L’abbaye de Saint-Denis est une des premières qui reçurent de grandes immunités[4] ; elle les dut à Dagobert, fils de Clotaire II, et la concession est de la dixième année de son règne[5]. Childebert, vers la même époque, envoya dans la ville de Poitiers deux commissaires, un Maire et un Comte du palais, pour faire une nouvelle description du cens que le peuple avoit payé pendant le règne de Sigebert, son père. Plusieurs des anciens débiteurs étoient morts, et le fardeau du tribut, resté le même, accabloit les veuves, les orphelins, des personnes également sans moyens et sans ressources. Les commissaires du Roi firent une recherche exacte des changemens survenus ; les pauvres et les foibles furent déchargés, et l’impôt fut borné à ceux qui devoient le supporter dans les règles de la justice[6]. Du temps du Roi Clotaire, la ville de Tours avoit été marquée pour être assujettie au tribut, et Clotaire y avoit d’abord donné sa sanction ; il la retira ensuite.

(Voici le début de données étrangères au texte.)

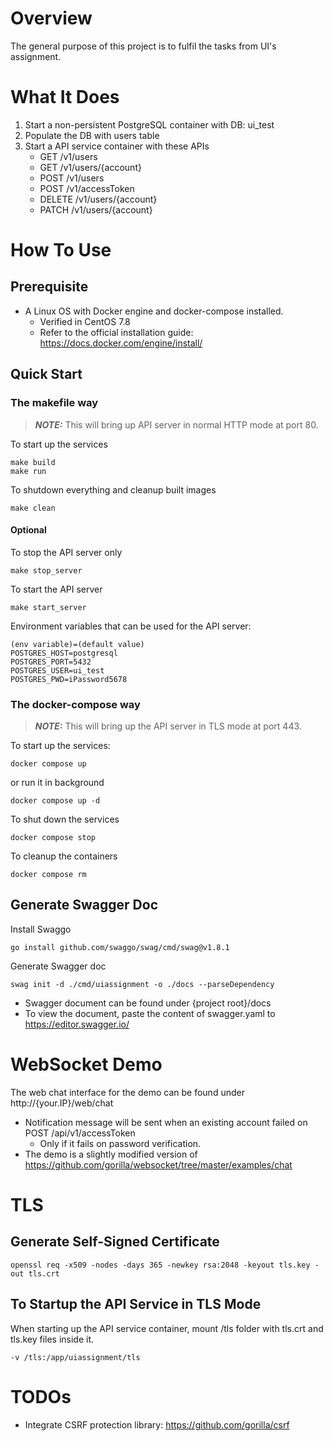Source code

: # Overview
The general purpose of this project is to fulfil the tasks from UI's assignment.

# What It Does
1. Start a non-persistent PostgreSQL container with DB: ui_test
2. Populate the DB with users table
3. Start a API service container with these APIs
    - GET /v1/users
    - GET /v1/users/{account}
    - POST /v1/users
    - POST /v1/accessToken
    - DELETE /v1/users/{account}
    - PATCH /v1/users/{account}

# How To Use
## Prerequisite
* A Linux OS with Docker engine and docker-compose installed.
  - Verified in CentOS 7.8
  - Refer to the official installation guide: https://docs.docker.com/engine/install/

## Quick Start
### The makefile way
> **_NOTE:_** This will bring up API server in normal HTTP mode at port 80.

To start up the services
<pre><code>make build
make run</code></pre>
To shutdown everything and cleanup built images
<pre><code>make clean</code></pre>
#### Optional
To stop the API server only
<pre><code>make stop_server
</code></pre>
To start the API server
<pre><code>make start_server
</code></pre>
Environment variables that can be used for the API server:
<pre><code>(env variable)=(default value)
POSTGRES_HOST=postgresql
POSTGRES_PORT=5432
POSTGRES_USER=ui_test
POSTGRES_PWD=iPassword5678
</code></pre>
### The docker-compose way
> **_NOTE:_** This will bring up the API server in TLS mode at port 443.

To start up the services:
<pre><code>docker compose up
</code></pre>
or run it in background
<pre><code>docker compose up -d
</code></pre>
To shut down the services
<pre><code>docker compose stop
</code></pre>
To cleanup the containers
<pre><code>docker compose rm</code></pre>

## Generate Swagger Doc
Install Swaggo
<pre><code>go install github.com/swaggo/swag/cmd/swag@v1.8.1</code></pre>
Generate Swagger doc
<pre><code>swag init -d ./cmd/uiassignment -o ./docs --parseDependency</code></pre>
* Swagger document can be found under {project root}/docs
* To view the document, paste the content of swagger.yaml to https://editor.swagger.io/

# WebSocket Demo
The web chat interface for the demo can be found under http://{your.IP}/web/chat
* Notification message will be sent when an existing account failed on POST /api/v1/accessToken
  - Only if it fails on password verification.
* The demo is a slightly modified version of https://github.com/gorilla/websocket/tree/master/examples/chat

# TLS
## Generate Self-Signed Certificate
<pre><code>openssl req -x509 -nodes -days 365 -newkey rsa:2048 -keyout tls.key -out tls.crt</code></pre>

## To Startup the API Service in TLS Mode
When starting up the API service container, mount /tls folder with tls.crt and tls.key files inside it.
<pre><code>-v /tls:/app/uiassignment/tls</code></pre>

# TODOs
* Integrate CSRF protection library: https://github.com/gorilla/csrf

Charibert, devenu son souverain, avoit juré de la laisser dans l’état où elle étoit sous son père, et de ne proposer, relativement à ses habitans, aucun règlement nouveau qui pût tendre à leur faire payer des tributs ; un commissaire en exigea cependant au nom du Prince, qui fit au contraire jeter au feu le registre où se trouvoit le détail des contributions que l’on proposoit d’exiger. Sigebert, successeur de Charibert, ne forma aucune réclamation semblable. Childebert régnoit depuis quatorze ans quand Grégoire de Tours écrivoit, et Tours n’avoit encore gémi sous aucune espèce de tribut. Des commissaires encore voulurent, armés d’un registre ancien, réclamer l’impôt : un diplôme de Childebert déclara que, pour le respect

  1. Dissertations féodales, tome I.er, page 129.
  2. Livre VII, §7.
  3. Clotaire II
  4. D’autres disent l’église de Saint-Vincent, depuis Saint-Germain des Prés. Aimoin, liv. III, chap. ii. Du Breul, Antiquités de Paris, liv. XXI. Félibien, Hist. de Paris, p. 30. Le Cointe, Annales ecclésiastiques, tome I.er, p. 842.
  5. §30 de la vie de ce prince. Il mourut au mois de janvier 638.
  6. Grégoire de Tours, ibid.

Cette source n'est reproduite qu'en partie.